Computer and Programming and Analysis
by LENNIE COOPER (lcooper2) at 2/17/2009 5:55 PM
Will share ideas during course over next several days.
ENC 1102 tasks
by CARY SER (cser) at 2/12/2009 5:12 AM
Students should be able to do a lot of work online familiarizing themselves with MLA format for their research papers.  They can visit the OWL at Purdue University, produce tentative "Works Cited" pages, and practice appropriate in-text citation forms.  F2F we can discuss appropriate ways to sufficiently narrow the topic so as to produce an in-depth research paper within the relatively limited space they have to work with (6-10 pages) and talk about strategies for finding appropriate secondary sources.
What works...
by JUDITH TARVER (jtarver) at 2/11/2009 1:43 PM
In ENC 1102, the F2F interactions will be an opportunity for closely analyzing the literature together (and clarifying any misunderstandings about literary terms and critical theories). Then the discussion forums will allow the students to explore their interpretations on an informal level. In my current classes, the students enjoy sharing their responses and noting the insights of others in the online discussions.  The other online assignments can be used for prewriting and reinforcing “concepts.” However, I am really excited about creating online activities that will provide new opportunities and tools for students to work together. Hopefully, the students will find ways to develop a more thorough understanding of the literature.
Library/Information Science
by DEBORAH KEELER (dkeeler) at 2/7/2009 11:12 PM


 There is no substitute for actually going to the library, meeting the librarians, and getting a feel for the physical layout. That can't be done well with a video.


Library subscription databases, such as Academic Onefile, are accessed online, so these are obviously part of the hybrid course's online component.

F2F: discussion of the pros and cons of the different navigational mechanisms of the databases. Students can also demonstrate research methods in presentations to others.

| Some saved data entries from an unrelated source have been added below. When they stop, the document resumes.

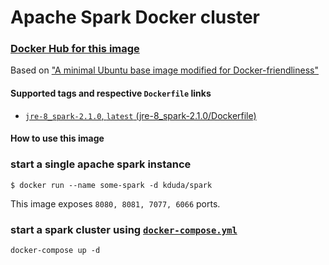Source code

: # Apache Spark Docker cluster

### [Docker Hub for this image](https://hub.docker.com/r/kduda/spark/)

Based on ["A minimal Ubuntu base image modified for Docker-friendliness"](https://github.com/phusion/baseimage-docker)

#### Supported tags and respective `Dockerfile` links
* [`jre-8_spark-2.1.0`, `latest`  (jre-8_spark-2.1.0/Dockerfile)](https://github.com/DudaKamil/docker-spark/blob/master/Dockerfile) 

#### How to use this image
### start a single apache spark instance
`$ docker run --name some-spark -d kduda/spark`

This image exposes `8080, 8081, 7077, 6066` ports.

### start a spark cluster using [`docker-compose.yml`](https://github.com/DudaKamil/docker-spark/blob/master/docker-compose.yml)
`docker-compose up -d`
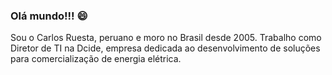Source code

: ### Olá mundo!!! 😄

Sou o Carlos Ruesta, peruano e moro no Brasil desde 2005. Trabalho como Diretor de TI na Dcide, empresa dedicada ao desenvolvimento de soluções para comercialização de energia elétrica.

<!--

- Comecei a desenvolver em Basic na escola e planilhas Qpro.
- Na faculdade trabalhei bastante com linguagens diversas: pascal, turbo pascal, c, c++, visual c++, java, visual basic e visual foxpro.
- Naquele tempo fiz poucas coisas para web, tudo era para desktop, pois era o que no momento comandava os negócios.
- Profissionalmente, comecei desenvolvendo por conta própria uma aplicação desktop em Visual Basic e Access. Depois de 2 meses de trabalho, joguei tudo fora e refiz a aplicação desktop em Visual FoxPro com uma base de dados própria baseada em arquivos DBF. Essa aplicação atende até hoje o faturamento de uma instituição de ensino no Peru. Cada certo tempo o dono da escola me liga para me solicitar a senha de instalação pois perdeu o servidor e teve que reinstalar, rsrsrs.




Para adicionar mais firulas procurar ajuda em https://shields.io/

**carlosruesta/carlosruesta** is a ✨ _special_ ✨ repository because its `README.md` (this file) appears on your GitHub profile.

Here are some ideas to get you started:

- 🔭 I’m currently working on ...
- 🌱 I’m currently learning ...
- 👯 I’m looking to collaborate on ...
- 🤔 I’m looking for help with ...
- 💬 Ask me about ...
- 📫 How to reach me: ...
- 😄 Pronouns: ...
- ⚡ Fun fact: ...

 ### Hi there! 😁

My name is Felipe Fialho from Brazil (🇧🇷). I've been working as Front-End Developer since 2009 and currently I'm Tech Lead at [Juntos Somos Mais](https://juntossomosmais.com.br). I'm passionate about open source projects, so I've created some projects as [Front-end BR](https://github.com/frontendbr) and I've always loved to produce a lot of content during my career.

In my free time I like to play (and watch) soccer (⚽️), to watch movies (🎞️) and series (📺), to read books (📚), to listen to music (🎵) and eventually I like to philosophize about life with a beer (🍺).

Would you like to find me?

[![Blog Badge](https://img.shields.io/badge/Blog-felipefialho.com-black)](https://felipefialho.com/blog)
[![Youtube Badge](https://img.shields.io/badge/-Youtube-FF0000?style=flat-square&labelColor=FF0000&logo=youtube&logoColor=white&link=https://youtube.com/c/FelipeFialhoDev)](https://youtube.com/c/FelipeFialhoDev)
[![Twitter Badge](https://img.shields.io/badge/-Twitter-1ca0f1?style=flat-square&labelColor=1ca0f1&logo=twitter&logoColor=white&link=https://twitter.com/felipefialho_)](https://twitter.com/felipefialho_)
[![Linkedin Badge](https://img.shields.io/badge/-LinkedIn-blue?style=flat-square&logo=Linkedin&logoColor=white&link=https://www.linkedin.com/in/felipefialho)](https://www.linkedin.com/in/felipefialho)
-->
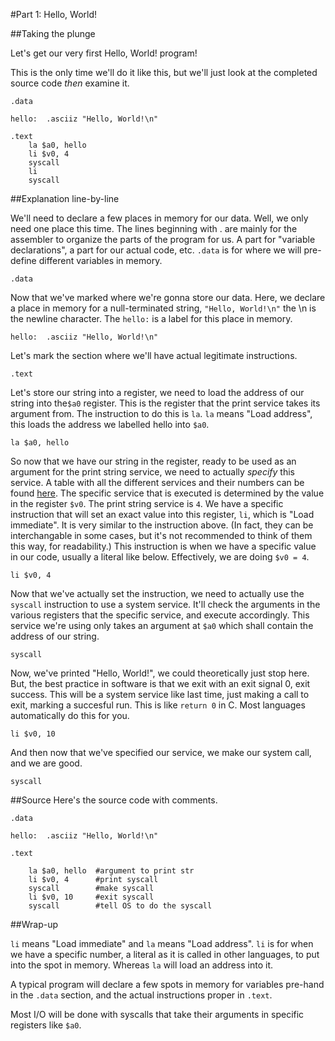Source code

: <!-- Part 1 -->
#Part 1: Hello, World!

##Taking the plunge

Let's get our very first Hello, World! program!

This is the only time we'll do it like this, but we'll just look at the
completed source code *then* examine it.

    .data
    
    hello:  .asciiz "Hello, World!\n"

    .text
        la $a0, hello
        li $v0, 4
        syscall
        li
        syscall

##Explanation line-by-line

We'll need to declare a few places in memory for our data. Well, we only need
one place this time. The lines beginning with . are mainly for the assembler to
organize the parts of the program for us. A part for "variable declarations", a
part for our actual code, etc.   ``.data`` is for where we will pre-define
different variables in memory.

    .data

Now that we've marked where we're gonna store our data. Here, we declare a 
place in memory for a null-terminated string, ``"Hello, World!\n"`` the \n is
the newline character. The ``hello:`` is a label for this place in memory.

    hello:  .asciiz "Hello, World!\n"

Let's mark the section where we'll have actual legitimate instructions.

    .text

Let's store our string into a register, we need to load the address of our
string into the``$a0`` register. This is the register that the print service
takes its argument from. The instruction to do this is ``la``. ``la`` means
"Load address", this loads the address we labelled hello into ``$a0``.

    la $a0, hello

So now that we have our string in the register, ready to be used as an argument
for the print string service, we need to actually *specify* this service. A
table with all the different services and their numbers can be found 
[here](http://courses.missouristate.edu/KenVollmar/mars/Help/SyscallHelp.html).
The specific service that is executed is determined by the value in the
register ``$v0``. The print string service is ``4``. We have a specific
instruction that will set an exact value into this register, ``li``, which is
"Load immediate". It is very similar to the instruction above. (In fact, they
can be interchangable in some cases, but it's not recommended to think of them
this way, for readability.) This instruction is when we have a specific value
in our code, usually a literal like below. Effectively, we are doing
``$v0 = 4``.

    li $v0, 4

Now that we've actually set the instruction, we need to actually use the
``syscall`` instruction to use a system service. It'll check the arguments in
the various registers that the specific service, and execute accordingly. This
service we're using only takes an argument at ``$a0`` which shall contain the
address of our string.

    syscall

Now, we've printed "Hello, World!", we could theoretically just stop here. But,
the best practice in software is that we exit with an exit signal 0, exit
success. This will be a system service like last time, just making a call to
exit, marking a succesful run. This is like ``return 0`` in C. Most languages
automatically do this for you.

    li $v0, 10

And then now that we've specified our service, we make our system call, and we
are good.

    syscall

##Source
Here's the source code with comments.

    .data

    hello:	.asciiz "Hello, World!\n"

    .text

	    la $a0, hello  #argument to print str
	    li $v0, 4      #print syscall
	    syscall        #make syscall
	    li $v0, 10     #exit syscall
	    syscall        #tell OS to do the syscall

##Wrap-up

``li`` means "Load immediate" and ``la`` means "Load address". ``li`` is for
when we have a specific number, a literal as it is called in other languages,
to put into the spot in memory. Whereas ``la`` will load an address into it.

A typical program will declare a few spots in memory for variables pre-hand in
the ``.data`` section, and the actual instructions proper in ``.text``.

Most I/O will be done with syscalls that take their arguments in specific
registers like ``$a0``.
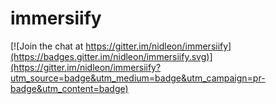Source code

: # immersiify

[![Join the chat at https://gitter.im/nidleon/immersiify](https://badges.gitter.im/nidleon/immersiify.svg)](https://gitter.im/nidleon/immersiify?utm_source=badge&utm_medium=badge&utm_campaign=pr-badge&utm_content=badge)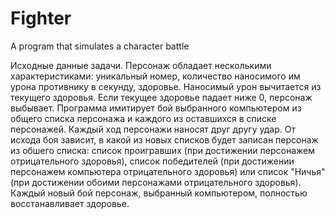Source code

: # Fighter
A program that simulates a character battle

Исходные данные задачи.
Персонаж обладает несколькими характеристиками: уникальный номер, количество наносимого им урона противнику в секунду, здоровье. Наносимый урон вычитается из текущего здоровья. Если текущее здоровье падает ниже 0, персонаж выбывает. Программа имитирует бой выбранного компьютером из общего списка персонажа и каждого из оставшихся в списке персонажей. Каждый ход персонажи наносят друг другу удар. От исхода боя зависит, в какой из новых списков будет записан персонаж из обшего списка: список проигравших (при достижении персонажем отрицательного здоровья), список победителей (при достижении персонажем компьютера отрицательного здоровья) или список "Ничья" (при достижении обоими персонажами отрицательного здоровья). Каждый новый бой персонаж, выбранный компьютером, полностью восстанавливает здоровье.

Psychology for Personal Effectiveness, CLP 1006, What works best?
by SHERYL HARTMAN (shartman) at 2/7/2009 2:57 PM

Having the student review ambiguous figues works best online.  The students love this, and can spend hours going from one item to another.  They enjoy sharing this site.

Teaching about internal and external locus of control works best F-F.  Some students have a great deal of resistance to the notion of individual responsibility, and benefit from hearing classmates discuss this concept.

Reading and Writing
by NANCY DAVIES (ndavies) at 2/3/2009 1:24 PM

Although each semester I teach reading courses for the Virtual College, there are some things I can do f2f that I cannot do online.  One thing I do f2f is listen to students read aloud.  This is important and allows me to emphasize certain points about reading that I cannot do online.  Also, I have students say aloud all of their vocabulary words, which I feel helps them remember and possibly use the word.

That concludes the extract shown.